While for a number of relevant studies the classical paper-and-pencil assessment represents the dominating paradigm, because it enables an efficient and reliable way to measure declarative-conceptual knowledge in large samples, others shift from paper-and-pencil tests to the implementation of instruments using video clips of classroom instruction as item prompts. Video-based assessment instruments are used to address the contextual nature and the complexity of the classroom situation. Thus they try to go beyond the limited scope of classical paper-and-pencil assessments (Blömeke, Gustafsson, & Shavelson, 2015).

Such a shift reflects the need for instruments that allow an investigation of teachers’ situational cognition and the impact of individual differences in teaching experience and in-school opportunities to learn during teacher education. Although knowledge acquired during teacher education and represented as declarative knowledge is probably of great significance, especially the research on teacher expertise has worked out that both declarative and procedural knowledge contributes to the expert’s performance in the classroom.

Several studies adopted this approach to provide a more ecologically valid measurement of the knowledge of mathematics teachers thus intending to measure knowledge that is more of a situated nature.

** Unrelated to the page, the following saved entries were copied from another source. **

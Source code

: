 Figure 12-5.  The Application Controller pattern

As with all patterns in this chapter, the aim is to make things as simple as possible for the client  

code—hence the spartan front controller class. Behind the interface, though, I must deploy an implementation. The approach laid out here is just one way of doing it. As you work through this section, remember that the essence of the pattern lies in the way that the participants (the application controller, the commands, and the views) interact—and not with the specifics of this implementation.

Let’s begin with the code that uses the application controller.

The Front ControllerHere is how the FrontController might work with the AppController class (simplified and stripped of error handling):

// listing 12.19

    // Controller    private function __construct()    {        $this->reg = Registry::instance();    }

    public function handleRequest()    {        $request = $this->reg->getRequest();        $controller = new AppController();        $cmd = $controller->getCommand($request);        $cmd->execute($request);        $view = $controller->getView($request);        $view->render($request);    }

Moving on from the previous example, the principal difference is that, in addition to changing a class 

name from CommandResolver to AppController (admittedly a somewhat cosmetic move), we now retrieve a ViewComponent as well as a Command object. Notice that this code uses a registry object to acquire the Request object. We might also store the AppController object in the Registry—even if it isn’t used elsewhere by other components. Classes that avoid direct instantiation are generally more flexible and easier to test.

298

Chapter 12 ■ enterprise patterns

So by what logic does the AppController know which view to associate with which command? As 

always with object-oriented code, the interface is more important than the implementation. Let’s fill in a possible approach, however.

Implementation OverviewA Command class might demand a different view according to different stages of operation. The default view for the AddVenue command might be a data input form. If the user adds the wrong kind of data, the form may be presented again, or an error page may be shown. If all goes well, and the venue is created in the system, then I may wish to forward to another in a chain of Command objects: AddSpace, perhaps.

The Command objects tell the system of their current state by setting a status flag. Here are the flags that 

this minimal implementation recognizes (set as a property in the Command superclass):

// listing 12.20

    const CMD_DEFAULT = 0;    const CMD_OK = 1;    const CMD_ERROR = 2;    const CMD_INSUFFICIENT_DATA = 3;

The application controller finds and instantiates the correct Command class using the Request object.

With the growing popularity of video-based measurements in the field of mathematical teacher knowledge research, the necessity becomes visible that different approaches applied by various research teams should be brought together to facilitate dissemination and enrich in-depth discussion.

This was the aim of the Discussion Group at ICME 2016, which brought together the major projects on mathematics teachers’ professional competencies and thus forwards the exchange of research teams’ approaches and new findings brought about by their current research activities.

The following projects were presented in the discussion group:

  1. 1.

    Learning Mathematics for Teaching and Follow-up-projects (LMT): Deborah Loewenberg Ball and Heather Hill

  2. 2.

    Professional teachers’ knowledge and cognitive activation (COACTIV): Stefan Krauss and Werner Blum

  3. 3.

    Teacher Education and Development Study in Mathematics (TEDS-M): Sharon Senk

  4. 4.

    Teacher Education and Development Study in Mathematics-Follow-Up (TEDS-FU): Johannes König, Sigrid Blömeke, Gabriele Kaiser

  5. 5.

    Knowledge Quartet: Tim Rowland

  6. 6.

    Professional competencies of educators in the field of mathematics (KomMa and ProKomMa): Katja Eilerts, Sigrid Blömeke

  7. 7.

    Subject-specific action-oriented teachers’ competencies: Anke Lindmeier

  8. 8.

    Learning to Learn from Mathematics Teaching: Rossella Santagata.

Hilda Borko closed the session by a summarising commentary.